Jeff Webb wrote:
Jan Kiszka wrote:
I found the reason: "3-dimensional" memcpy (__memcpy3d/_mmx_memcpy)
... True.
This patch fixes the issue for me.
Works for me as well on my Athlon64 X2 machine.
To see if trying to use this mmx_memcpy is worth the trouble, I made a
test program to benchmark __memcpy versus _mmx_memcpy.
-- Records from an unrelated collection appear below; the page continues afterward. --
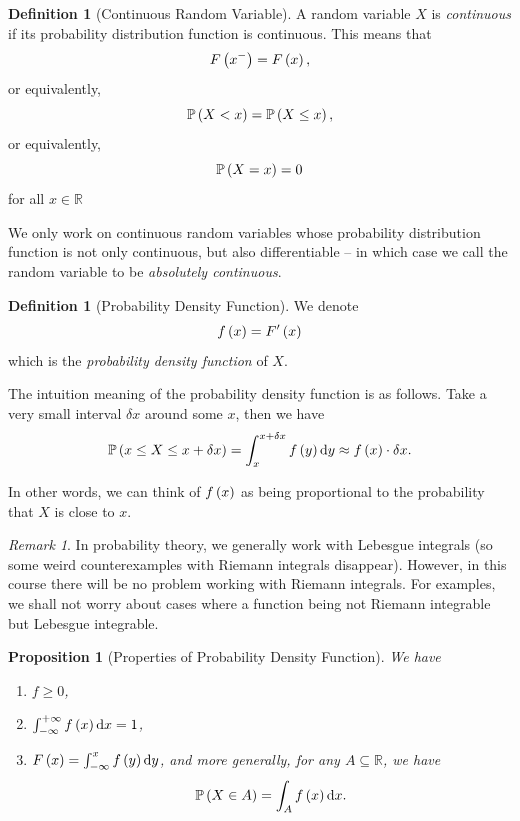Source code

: \documentclass{article}
\newtheorem{proposition}[theorem]{Proposition}
\theoremstyle{definition}
\newtheorem{definition}[theorem]{Definition}
\theoremstyle{remark}
\newtheorem{remark}[theorem]{Remark}
\newcommand{\RR}{\mathbb{R}}
\newcommand{\Prob}{\mathbb{P}}
\newcommand{\plusinfty}{+\infty}
\newcommand{\minusinfty}{-\infty}
\begin{document}
\begin{definition}[Continuous Random Variable]
    \label{def:continuous-random-variable}%
    A random variable \(X\) is \emph{continuous} if its probability distribution function is continuous. This means that
    \[
        F\left(x^-\right) = F\left(x\right),
    \]
    or equivalently,
    \[
        \Prob\pqty{X < x} = \Prob\pqty{X \leq x},
    \]
    or equivalently,
    \[
        \Prob\pqty{X = x} = 0
    \]
    for all \(x \in \RR\)
\end{definition}

We only work on continuous random variables whose probability distribution function is not only continuous, but also differentiable -- in which case we call the random variable to be \emph{absolutely continuous}.

\begin{definition}[Probability Density Function]
    \label{def:probability-density-function}%
    We denote
    \[
        f\left(x\right) = F'\left(x\right)
    \]
    which is the \emph{probability density function} of \(X\).
\end{definition}

The intuition meaning of the probability density function is as follows. Take a very small interval \(\delta x\) around some \(x\), then we have
\[
    \Prob\pqty{x \leq X \leq x + \delta x} = \int_{x}^{x + \delta x} f\pqty{y} \dd{y} \approx f\pqty{x} \cdot \delta x.
\]

In other words, we can think of \(f\left(x\right)\) as being proportional to the probability that \(X\) is close to \(x\).

\begin{remark}
    In probability theory, we generally work with Lebesgue integrals (so some weird counterexamples with Riemann integrals disappear). However,  in this course there will be no problem working with Riemann integrals. For examples, we shall not worry about cases where a function being not Riemann integrable but Lebesgue integrable.
\end{remark}

\begin{proposition}[Properties of Probability Density Function]
    \label{prop:properties-probability-density-function}%
    We have
    \begin{enumerate}
        \item \(f \geq 0\),
        \item \(\int_{\minusinfty}^{\plusinfty} f\pqty{x} \dd{x} = 1\),
        \item \(F\pqty{x} = \int_{\minusinfty}^{x} f\pqty{y} \dd{y}\), and more generally, for any \(A \subseteq \RR\), we have
        \[
            \Prob\pqty{X \in A} = \int_{A} f\pqty{x} \dd{x}.
        \]
    \end{enumerate}
\end{proposition}
\end{document}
Could you try
it on AMD ?
--
Gilles Chanteperdrix
#include <stdlib.h>
#include <stdio.h>
#include <string.h>
#include <signal.h>
#include <setjmp.h>
#include <sys/io.h> /* iopl */
#include <sys/mman.h> /* mlockall */
#define unlikely(expr) (__builtin_expect((expr), 0))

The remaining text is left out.